The husband and wife, both approaching 90, had to use temporary ballots that would be verified later, even though they knew the people working the polling site that day. Unaware that Indiana law obligated them to follow up with the county election board, the Weidenbeners votes' ultimately were rejected — news to them until a reporter recently informed them.
Edward Weidenbener, a World War II veteran who had voted for Mitt Romney in the Republican presidential contest, said he was surprised by the rules and the consequences.
"A lot of people don't have a photo ID. They'll be automatically disenfranchised," he said.
As more states put in place strict voter ID rules, an Associated Press review of temporary ballots from Indiana and Georgia, which first adopted the most stringent standards, found that more than 1,200 such votes were tossed during the 2008 general election.
During sparsely attended primaries this year in Georgia, Indiana and Tennessee, the states implementing the toughest laws, hundreds more ballots were blocked.
More than two dozen states have an ID requirement, and 11 of those passed new rules over the last two years largely at the urging of Republicans who say they want to prevent fraud.
Democrats and voting rights groups fear that ID laws could suppress votes among people who may not typically have a driver's license, disproportionately affecting the elderly, the poor and minorities. Although the votes constitute a small percentage of the overall total, they could sway a close election.
A Republican leader in Pennsylvania said recently that the state's new ID law would allow Romney to win the state over President Obama.
Supporters of the laws cite anecdotal cases of fraud as a reason that states need to do more to secure elections, but fraud appears to be rare. As part of its effort to build support for voter ID laws, the Republican National Lawyers Assn. last year published a report that identified some 400 election fraud prosecutions over a decade across the country. That's not even one per state per year.

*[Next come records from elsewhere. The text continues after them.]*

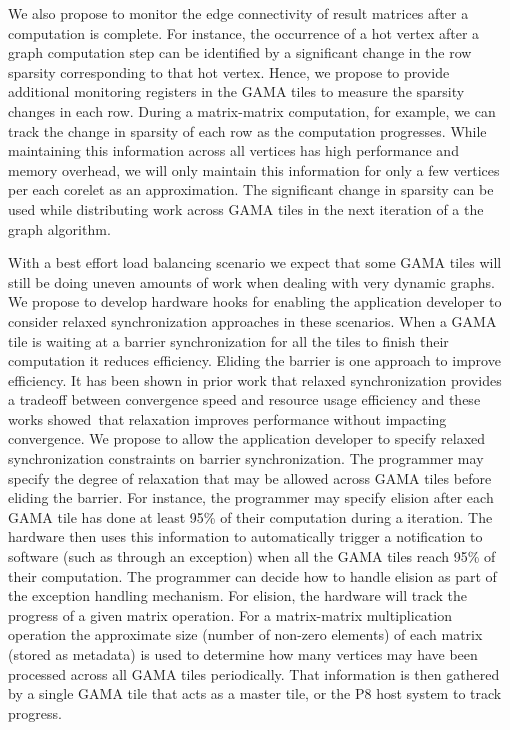 We also propose to monitor the edge connectivity of result matrices after a computation is complete. For instance, the occurrence of a hot vertex after a graph computation step can be identified by a significant change in the row sparsity corresponding to that hot vertex. Hence, we propose to provide additional monitoring registers in the GAMA tiles to measure the sparsity changes in each row. During a matrix-matrix computation, for example, we can track the change in sparsity of each row as the computation progresses. While maintaining this information across all vertices has high performance and memory overhead, we will only maintain this information for only a few vertices per each corelet as an approximation. The significant change in sparsity can be used while distributing work across GAMA tiles in the next iteration of a the graph algorithm.    

With a best effort load balancing scenario we expect that some GAMA tiles  will still be doing uneven amounts of work when dealing with very dynamic graphs.  We  propose to develop hardware hooks for enabling the application developer to consider relaxed synchronization approaches in these scenarios. When a GAMA tile is waiting at a barrier synchronization for all the tiles to finish their computation it reduces efficiency. Eliding the barrier is one approach to  improve efficiency. It has been shown in prior work that relaxed synchronization provides a tradeoff between convergence speed and resource usage efficiency and these works showed that relaxation improves performance without impacting  convergence.  We propose to allow the application developer to specify relaxed synchronization constraints on barrier synchronization. The programmer may specify the degree of relaxation that may be allowed across GAMA tiles before eliding the barrier. For instance, the programmer may specify elision after each GAMA tile has done at least 95\% of their computation during a iteration. The hardware then uses this information to automatically trigger a notification to software (such as through an exception) when all the GAMA tiles reach 95\% of their computation. The programmer can decide how to handle elision as part of the exception handling mechanism.  For elision, the hardware will track the progress of a given matrix operation. For a matrix-matrix multiplication operation the approximate size (number of non-zero elements) of each matrix  (stored as  metadata) is used to determine how many vertices may have been processed across all GAMA tiles periodically. That information is then gathered by a single GAMA tile that acts as a master tile, or the P8 host system to track progress. 


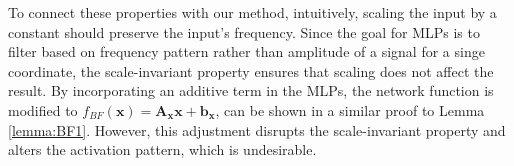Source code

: 
To connect these properties with our method, intuitively, scaling the input by a constant should preserve the input's frequency. Since the goal for MLPs is to filter based on frequency pattern rather than amplitude of a signal for a singe coordinate, the scale-invariant property ensures that scaling does not affect the result. By incorporating an additive term in the MLPs, the network function is modified to \( f_{BF}(\mathbf{x}) = \mathbf{A}_\mathbf{x} \mathbf{x} + \mathbf{b}_\mathbf{x} \), can be shown in a similar proof to Lemma \ref{lemma:BF1}. However, this adjustment disrupts the scale-invariant property and alters the activation pattern, which is undesirable.
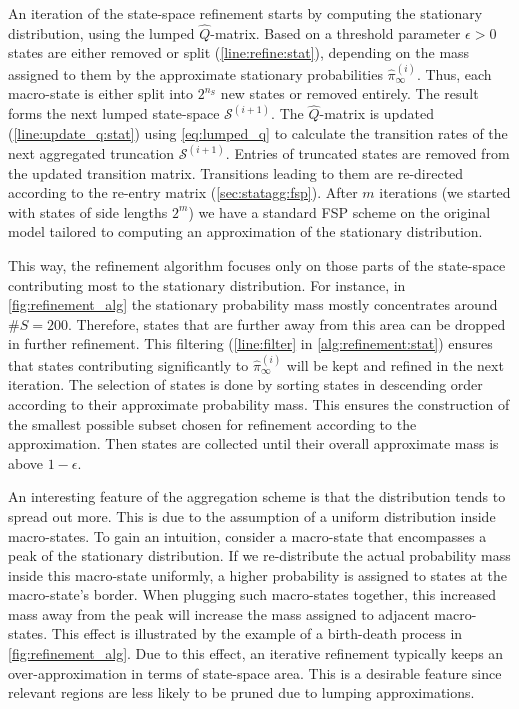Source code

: An iteration of the state-space refinement starts by computing the
stationary distribution, using the lumped $\hat Q$-matrix.
Based on a threshold parameter $\epsilon>0$
states are either removed or split (\autoref{line:refine:stat}), depending on
the mass assigned to them by the approximate stationary
probabilities $\hat\pi^{(i)}_{\infty}$.
Thus, each macro-state is either split into $2^{n_S}$ new states or removed
entirely.
The result forms the next lumped state-space $\mathcal{S}^{(i+1)}$.
The $\hat{Q}$-matrix is updated (\autoref{line:update_q:stat}) using
\eqref{eq:lumped_q} to calculate the transition rates of the next
aggregated truncation $\mathcal{S}^{(i+1)}$.
Entries of truncated states are removed from the updated transition matrix.
Transitions leading to them are
re-directed according to the re-entry matrix (\autoref{sec:statagg:fsp}).
After $m$ iterations (we started with states of side lengths $2^m$)
we have a standard \ac{FSP} scheme
on the original model tailored to
computing an approximation of the stationary distribution.

This way, the refinement algorithm focuses only on those parts of the
state-space contributing most to the stationary distribution.
For instance, in \autoref{fig:refinement_alg} the stationary
probability mass mostly concentrates around $\#S=200$.
Therefore, states that are further away from this area can be dropped
in further refinement.
This filtering (\autoref{line:filter} in
\autoref{alg:refinement:stat}) ensures that
states contributing significantly to $\hat\pi_{\infty}^{(i)}$ will be
kept and refined in the next iteration.
The selection of states is done by sorting states in descending order
according to their approximate probability mass.
This ensures the construction of the smallest possible subset chosen
for refinement according to the approximation.
Then states are collected until their overall approximate mass is
above $1-\epsilon$.

An interesting feature of   the aggregation scheme is that the distribution
tends to spread out more.
This is due to the assumption of a uniform distribution inside macro-states.
To gain an intuition, consider a macro-state that encompasses a peak
of the stationary distribution.
If we re-distribute the actual probability mass inside this
macro-state uniformly,
a higher probability is assigned to states at the macro-state's border.
When plugging such macro-states together, this increased mass away
from the peak will
increase the mass assigned to adjacent macro-states.
This effect is illustrated by the example of a birth-death process in
\autoref{fig:refinement_alg}.
Due to this effect, an iterative refinement typically keeps an
over-approximation in terms of state-space area.
This is a desirable feature since relevant regions are less likely to
be pruned due to lumping approximations.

ID laws would not have prevented many of those cases because they involved vote-buying schemes in local elections or people who falsified voter registrations.

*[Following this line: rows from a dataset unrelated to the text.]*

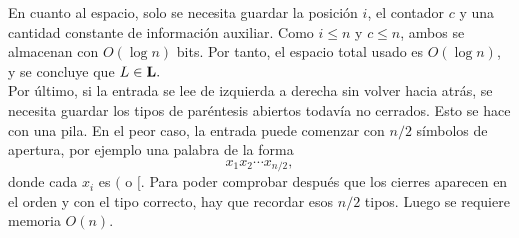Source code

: \begin{ejercicio}
    En cuanto al espacio, solo se necesita guardar la posición $i$, el contador $c$ y una cantidad constante de información auxiliar. Como $i\leq n$ y $c\leq n$, ambos se almacenan con $O(\log n)$ bits. Por tanto, el espacio total usado es $O(\log n)$, y se concluye que
    $L\in \Loga.$ \\

    Por último, si la entrada se lee de izquierda a derecha sin volver hacia atrás, se necesita guardar los tipos de paréntesis abiertos todavía no cerrados. Esto se hace con una pila. En el peor caso, la entrada puede comenzar con $n/2$ símbolos de apertura, por ejemplo una palabra de la forma
    $$
    x_1x_2\cdots x_{n/2},
    $$
    donde cada $x_i$ es $($ o $[$. 
    Para poder comprobar después que los cierres aparecen en el orden y con el tipo correcto, hay que recordar esos $n/2$ tipos. 
    Luego se requiere memoria $O(n)$.
\end{ejercicio}


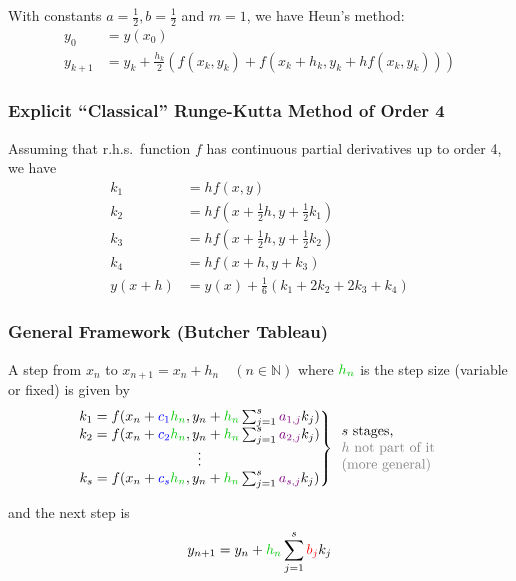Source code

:With constants $a=\frac{1}{2}, b=\frac{1}{2}$ and $m=1$, we have Heun's method:
\begin{align*}
    y_0 & = y(x_0) \\
    y_{k+1} & = y_k + \frac{h_k}{2}\left(f(x_k,y_k)+f(x_k+h_k,y_k+hf(x_k,y_k))\right)
\end{align*}

\subsubsection{Explicit ``Classical'' Runge-Kutta Method of Order 4}

Assuming that r.h.s.\ function $f$ has continuous partial derivatives up to order 4, we have
\begin{align*}
    k_1 & = hf(x,y) \\
    k_2 & = hf(x+\frac{1}{2}h, y+\frac{1}{2}k_1) \\
    k_3 & = hf(x+\frac{1}{2}h, y+\frac{1}{2}k_2) \\
    k_4 & = hf(x+h, y+k_3) \\
    y(x+h) & = y(x) + \frac{1}{6}(k_1+2k_2+2k_3+k_4)
\end{align*}

\subsubsection{General Framework (Butcher Tableau)}

\begin{snugshade*}
    A step from $x_n$ to $x_{n+1}=x_n+h_n\quad(n\in\mathbb{N})$ where ${\color{darkgreen}h_n}$ is the step size (variable or fixed)
    is given by
    \begin{align*}
        \left.
        \begin{matrix}
            k_{1}=f(x_n+{\color{blue}c_1}{\color{darkgreen}h_n},y_n+{\color{darkgreen}h_n}\sum_{j=1}^{s}{\color{purple}a_{1,j}}k_j) \\
            k_{2}=f(x_n+{\color{blue}c_2}{\color{darkgreen}h_n},y_n+{\color{darkgreen}h_n}\sum_{j=1}^{s}{\color{purple}a_{2,j}}k_j) \\
            \vdots                                                            \\
            k_{s}=f(x_n+{\color{blue}c_s}{\color{darkgreen}h_n},y_n+{\color{darkgreen}h_n}\sum_{j=1}^{s}{\color{purple}a_{s,j}}k_j)
        \end{matrix}
        \right\}
        \begin{array}{l}
            s \text{ stages, } \\
            {\color{gray} h\text{ not part of it}} \\
            {\color{gray} \text{(more general)}}
        \end{array}
    \end{align*}

    and the next step is
    \begin{align*}
        y_{n+1}=y_n+{\color{darkgreen}h_n}\sum_{j=1}^{s}{\color{red}b_j}k_j
    \end{align*}
\end{snugshade*}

Election administrators and academics who monitor the issue said in-person fraud is rare because someone would have to impersonate a registered voter and risk arrest.
Michael Thielen, executive director of the Republican lawyers group, said its survey was not comprehensive and he believed vote fraud was a serious problem.
"Most of it goes unreported and unprosecuted," he said.
Yup, my grandmother never learned how to drive, and the only job she ever held was at the family restaurant business. She voted in plenty of elections before she got a photo ID (when she was in her 70s, and then only because she needed it to travel by plane to visit her daughter).
You can get a FREE gov't ID in many states. Take some personal responsibility and get one if you need one. If the Weidenbreners did not follow up with the county clerk's office as required (after being given a ballot and voted )-- that was not disenfrancisement. Didn't Jame O'Keefe do a sting operation by saying he was someone else and the were going to give him a ballot? Cook county has a well deserved reputation of the dead voting and in the 1960 election over 56 people from the same address voted (no, not an apartment building). I believe in voter ID - it prevents fraud. If this is a concern, then see that there are more FREE opportunities to obtain an ID and that people are aware of the requirement. Work with those that need an ID> How is this a problem for the poor if they need an ID to get welfare? Food stamps?
I saw a Simpson's episode where all of the dead animals in the pet cemetery voted. Thank goodness Lisa and Bart figured it out (well mostly Lisa). Voter ID would have totally prevented that.